[Opening SUPPLIED INFORMATION section]
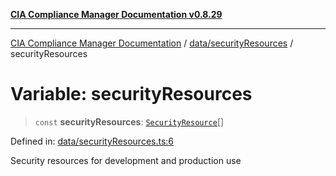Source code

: [**CIA Compliance Manager Documentation v0.8.29**](../../../README.md)

***

[CIA Compliance Manager Documentation](../../../modules.md) / [data/securityResources](../README.md) / securityResources

# Variable: securityResources

> `const` **securityResources**: [`SecurityResource`](../../../services/interfaces/SecurityResource.md)[]

Defined in: [data/securityResources.ts:6](https://github.com/Hack23/cia-compliance-manager/blob/5836b4c74e2010cd05eca63c0016fd711c628ec9/src/data/securityResources.ts#L6)

Security resources for development and production use

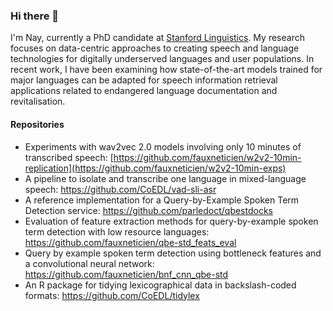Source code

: ### Hi there 👋

I'm Nay, currently a PhD candidate at [Stanford Linguistics](https://linguistics.stanford.edu/).
My research focuses on data-centric approaches to creating speech and language technologies for digitally underserved languages and user populations.
In recent work, I have been examining how state-of-the-art models trained for major languages can be adapted for speech information retrieval applications related to endangered language documentation and revitalisation.

#### Repositories

- Experiments with wav2vec 2.0 models involving only 10 minutes of transcribed speech: [https://github.com/fauxneticien/w2v2-10min-replication](https://github.com/fauxneticien/w2v2-10min-exps)
- A pipeline to isolate and transcribe one language in mixed-language speech: https://github.com/CoEDL/vad-sli-asr
- A reference implementation for a Query-by-Example Spoken Term Detection service: https://github.com/parledoct/qbestdocks
- Evaluation of feature extraction methods for query-by-example spoken term detection with low resource languages: https://github.com/fauxneticien/qbe-std_feats_eval
- Query by example spoken term detection using bottleneck features and a convolutional neural network: https://github.com/fauxneticien/bnf_cnn_qbe-std
- An R package for tidying lexicographical data in backslash-coded formats: https://github.com/CoEDL/tidylex
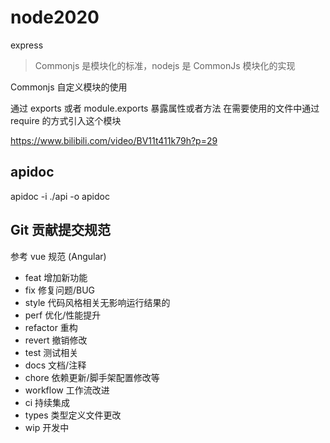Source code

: # node2020

express

> Commonjs 是模块化的标准，nodejs 是 CommonJs 模块化的实现

Commonjs 自定义模块的使用

通过 exports 或者 module.exports 暴露属性或者方法
在需要使用的文件中通过 require 的方式引入这个模块

https://www.bilibili.com/video/BV11t411k79h?p=29


## apidoc

 apidoc -i ./api -o apidoc  


## Git 贡献提交规范

参考 vue 规范 (Angular)

- feat 增加新功能
- fix 修复问题/BUG
- style 代码风格相关无影响运行结果的
- perf 优化/性能提升
- refactor 重构
- revert 撤销修改
- test 测试相关
- docs 文档/注释
- chore 依赖更新/脚手架配置修改等
- workflow 工作流改进
- ci 持续集成
- types 类型定义文件更改
- wip 开发中

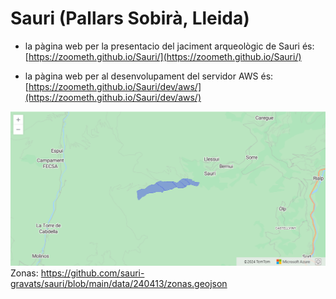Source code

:# Sauri (Pallars Sobirà, Lleida)

* la pàgina web per la presentacio del jaciment arqueològic de Sauri és:  [https://zoometh.github.io/Sauri/](https://zoometh.github.io/Sauri/)

* la pàgina web per al desenvolupament del servidor AWS és: [https://zoometh.github.io/Sauri/dev/aws/](https://zoometh.github.io/Sauri/dev/aws/)

![alt text](img/sauri-zonas.png)
Zonas: https://github.com/sauri-gravats/sauri/blob/main/data/240413/zonas.geojson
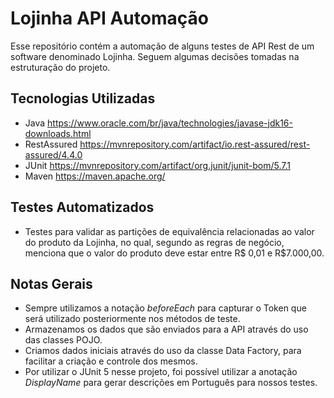 # Lojinha API Automação
Esse repositório contém a automação de alguns testes de API Rest de um software denominado Lojinha. Seguem algumas decisões tomadas na estruturação do projeto.

## Tecnologias Utilizadas
- Java
  https://www.oracle.com/br/java/technologies/javase-jdk16-downloads.html
- RestAssured
  https://mvnrepository.com/artifact/io.rest-assured/rest-assured/4.4.0
- JUnit
  https://mvnrepository.com/artifact/org.junit/junit-bom/5.7.1
- Maven
  https://maven.apache.org/


## Testes Automatizados
- Testes para validar as partições de equivalência relacionadas ao valor do produto da Lojinha, no qual, segundo as regras de negócio, menciona que o valor do produto deve estar entre R$ 0,01 e R$7.000,00.


## Notas Gerais

- Sempre utilizamos a notação *beforeEach* para capturar o Token que será utilizado posteriormente nos métodos de teste.
- Armazenamos os dados que são enviados para a API através do uso das classes POJO.
- Criamos dados iniciais através do uso da classe Data Factory, para facilitar a criação e controle dos mesmos.
- Por utilizar o JUnit 5 nesse projeto, foi possível utilizar a anotação *DisplayName* para gerar descrições em Português para nossos testes.    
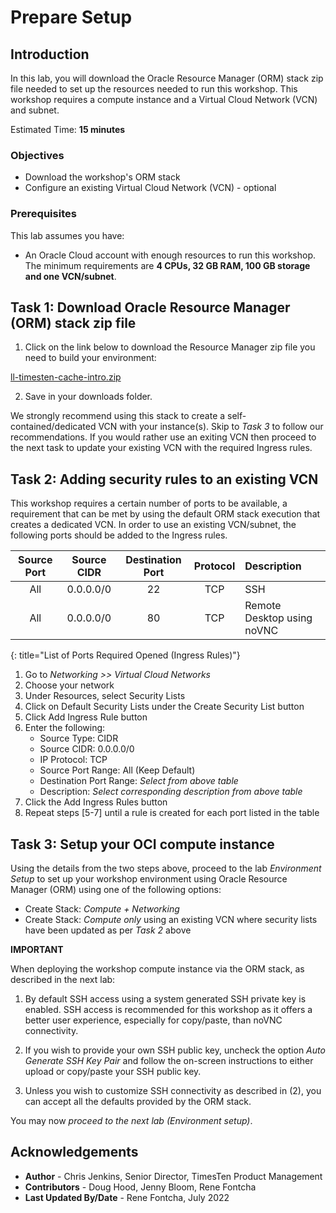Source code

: # Prepare Setup

## Introduction

In this lab, you will download the Oracle Resource Manager (ORM) stack zip file needed to set up the resources needed to run this workshop. This workshop requires a compute instance and a Virtual Cloud Network (VCN) and subnet.

Estimated Time: **15 minutes**

### Objectives

-   Download the workshop's ORM stack
-   Configure an existing Virtual Cloud Network (VCN) - optional

### Prerequisites

This lab assumes you have:

- An Oracle Cloud account with enough resources to run this workshop. The minimum requirements are **4 CPUs, 32 GB RAM, 100 GB storage and one VCN/subnet**.

## Task 1: Download Oracle Resource Manager (ORM) stack zip file

1.  Click on the link below to download the Resource Manager zip file you need to build your environment:

 [ll-timesten-cache-intro.zip](https://objectstorage.us-ashburn-1.oraclecloud.com/p/zXF3WR--V6CG3ZmB1vgQcEcYYidDhuejeplM9oBUwiYGs-7BnN4YI2_TLVY82_-b/n/natdsecurity/b/stack/o/ll-timesten-cache-intro.zip)

2.  Save in your downloads folder.

We strongly recommend using this stack to create a self-contained/dedicated VCN with your instance(s). Skip to *Task 3* to follow our recommendations. If you would rather use an exiting VCN then proceed to the next task to update your existing VCN with the required Ingress rules.

## Task 2: Adding security rules to an existing VCN

This workshop requires a certain number of ports to be available, a requirement that can be met by using the default ORM stack execution that creates a dedicated VCN. In order to use an existing VCN/subnet, the following ports should be added to the Ingress rules.

| Source Port    | Source CIDR | Destination Port | Protocol | Description                           |
|   :--------:   |  :--------: |    :----------:  | :----:   | :------------------------------------ |
| All            | 0.0.0.0/0   | 22               | TCP      | SSH                                   |
| All            | 0.0.0.0/0   | 80               | TCP      | Remote Desktop using noVNC            |
{: title="List of Ports Required Opened (Ingress Rules)"}


1.  Go to *Networking >> Virtual Cloud Networks*
2.  Choose your network
3.  Under Resources, select Security Lists
4.  Click on Default Security Lists under the Create Security List button
5.  Click Add Ingress Rule button
6.  Enter the following:  
    - Source Type: CIDR
    - Source CIDR: 0.0.0.0/0
    - IP Protocol: TCP
    - Source Port Range: All (Keep Default)
    - Destination Port Range: *Select from above table*
    - Description: *Select corresponding description from above table*
7.  Click the Add Ingress Rules button
8. Repeat steps [5-7] until a rule is created for each port listed in the table

## Task 3: Setup your OCI compute instance

Using the details from the two steps above, proceed to the lab *Environment Setup* to set up your workshop environment using Oracle Resource Manager (ORM) using one of the following options:

  -  Create Stack:  *Compute + Networking*
  -  Create Stack:  *Compute only* using an existing VCN where security lists have been updated as per *Task 2* above

**IMPORTANT**

When deploying the workshop compute instance via the ORM stack, as described in the next lab:

1. By default SSH access using a system generated SSH private key is enabled. SSH access is recommended for this workshop as it offers a better user experience, especially for copy/paste, than noVNC connectivity.

2. If you wish to provide your own SSH public key, uncheck the option *Auto Generate SSH Key Pair* and follow the on-screen instructions to either upload or copy/paste your SSH public key.  

3. Unless you wish to customize SSH connectivity as described in (2), you can accept all the defaults provided by the ORM stack.

You may now *proceed to the next lab (Environment setup)*.

## Acknowledgements

* **Author** - Chris Jenkins, Senior Director, TimesTen Product Management
* **Contributors** -  Doug Hood, Jenny Bloom, Rene Fontcha
* **Last Updated By/Date** - Rene Fontcha, July 2022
[Closing SUPPLIED INFORMATION section]
- _WORK REQUEST_: Filter the entries above and keep only the lines with the word "Rene".

- _TASK ANSWER_:
* **Contributors** -  Doug Hood, Jenny Bloom, Rene Fontcha
* **Last Updated By/Date** - Rene Fontcha, July 2022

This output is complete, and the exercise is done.